As a result, there's little use in issuing a 403-Forbidden response to a HEAD request. I prefer to save the server from the bother of detecting and handling them, so I simply let HEAD requests pass.
For those interested in the details of HEAD requests and responses, see RFC-2616 - Hypertext Transfer Protocol -- HTTP/1.1 [w3.org], section 9.4.
Just an FYI -- YMMV.
Jim
69.65.41.nnn - - [03/Jun/2009:13:03:56 -0700] "HEAD / HTTP/1.1" 403 0 "-" "Mozilla/4.0 (compatible; MSIE 6.0; Windows NT 5.1)"
69.65.41.nnn - - [05/Jun/2009:11:08:58 -0700] "HEAD /welcome.html HTTP/1.1" 403 0 "-" "Mozilla/4.0 (compatible; MSIE 7.0; Windows NT 5.2; .NET CLR 1.1.4322)"
69.65.41.nnn - - [05/Jun/2009:16:01:33 -0700] "HEAD /welcome.html HTTP/1.1" 403 0 "-" "Mozilla/4.0 (compatible; MSIE 7.0; Windows NT 5.2; .NET CLR 1.1.4322)"

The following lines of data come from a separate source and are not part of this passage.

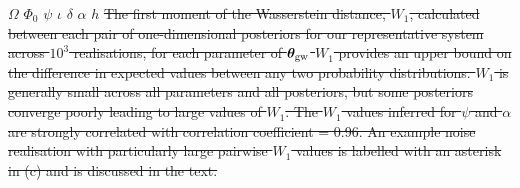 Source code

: \documentclass[fleqn,usenatbib,useAMS]{mnras}
\providecommand{\DIFdel}[1]{{\protect\color{red}\sout{#1}}}                      %
\providecommand{\DIFdelFL}[1]{\DIFdel{#1}} %
\providecommand{\DIFdelbeginFL}{} %
\newcommand{\DIFscaledelfig}{0.5}
\newlength{\DIFdelgraphicswidth} %
\newlength{\DIFdelgraphicsheight} %
\newcommand{\DIFdelincludegraphics}[2][]{%
\sbox{\DIFdelgraphicsbox}{\DIFOincludegraphics[#1]{#2}}%
\settoboxwidth{\DIFdelgraphicswidth}{\DIFdelgraphicsbox} %
\settoboxtotalheight{\DIFdelgraphicsheight}{\DIFdelgraphicsbox} %
\scalebox{\DIFscaledelfig}{%
\parbox[b]{\DIFdelgraphicswidth}{\usebox{\DIFdelgraphicsbox}\\[-\baselineskip] \rule{\DIFdelgraphicswidth}{0em}}\llap{\resizebox{\DIFdelgraphicswidth}{\DIFdelgraphicsheight}{%
\setlength{\unitlength}{\DIFdelgraphicswidth}%
\begin{picture}(1,1)%
\thicklines\linethickness{2pt} %
{\color[rgb]{1,0,0}\put(0,0){\framebox(1,1){}}}%
{\color[rgb]{1,0,0}\put(0,0){\line( 1,1){1}}}%
{\color[rgb]{1,0,0}\put(0,1){\line(1,-1){1}}}%
\end{picture}%
}\hspace*{3pt}}} %
} %
\DeclareRobustCommand{\DIFdelbeginFL}{\DIFOdelbeginFL \let\includegraphics\DIFdelincludegraphics} %
\begin{document}
\DIFdelbeginFL %
{%
\DIFdelFL{$\Omega$}}
{%
\DIFdelFL{$\Phi_0$}}
{%
\DIFdelFL{$\psi$}} %
{%
\DIFdelFL{$\iota$}}
{%
\DIFdelFL{$\delta$}}
{%
\DIFdelFL{$\alpha$}}
{%
\DIFdelFL{$h$}}
{%
\DIFdelFL{The first moment of the Wasserstein distance, $W_1$, calculated between each pair of one-dimensional posteriors for our representative system across $10^3$ realisations, for each parameter of $\boldsymbol{\theta}_{\rm gw}$  $W_1$ provides an upper bound on the difference in expected values between any two probability distributions. $W_1$ is generally small across all parameters and all posteriors, but some posteriors converge poorly leading to large values of $W_1$. The $W_1$ values inferred for $\psi$ and $\alpha$ are strongly correlated with correlation coefficient = 0.96. An example noise realisation with particularly large pairwise $W_1$ values is labelled with an asterisk in (c) and is discussed in the text.}} %
\end{document}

However, those aren't normal -- they're not real a real person visiting in real time.
They're something automatic and they return despite repeat denials,* and that means a bot process and that's against our TOS. So denying access is an appropriate response, imho.
When I see those kinds of accesses, nine times out of 10 they're cloaked bots or harvesters, or browser add-ons running through every link on a Wikipedia or blog page. Blocking the request(s) means I don't have to think twice about who they are or what they might be doing.
Worse thing is, nowadays, the vast majority of HEADs come from all the crap coming from amazonaws.com. I have NO desire whatsoever to serve up anything but denials to any of them. Why allow HEADs when they're all disallowed from the GET-go?
.
*04-03-09: Exact same Host batted for the Mac team last April...
69.65.41.nnn
Mozilla/5.0 (Macintosh; U; PPC Mac OS X Mach-O; en; rv:1.8.1.11) Gecko/20071128 Camino/1.5.4
[edited by: Pfui at 10:32 pm (utc) on June 9, 2009]
But the difference between "what they get from you" between a 200-OK'ed HEAD response and a 403 or 405 is pretty much only the text in your 403/405 error document. Everything that they could have gotten from a successful HEAD request is also delivered in a 403 or 405 response (Check it out with Live HTTP Headers to see the details).
And this is the likely reason that "they come back despite being blocked" -- They are getting what they want: Your server type and applications versions, the last-modified date of the requested resource, etc.
In fact, many servers return the webmaster contact e-mail address with any error response, so you may actually be giving them *more* information with a 40x response.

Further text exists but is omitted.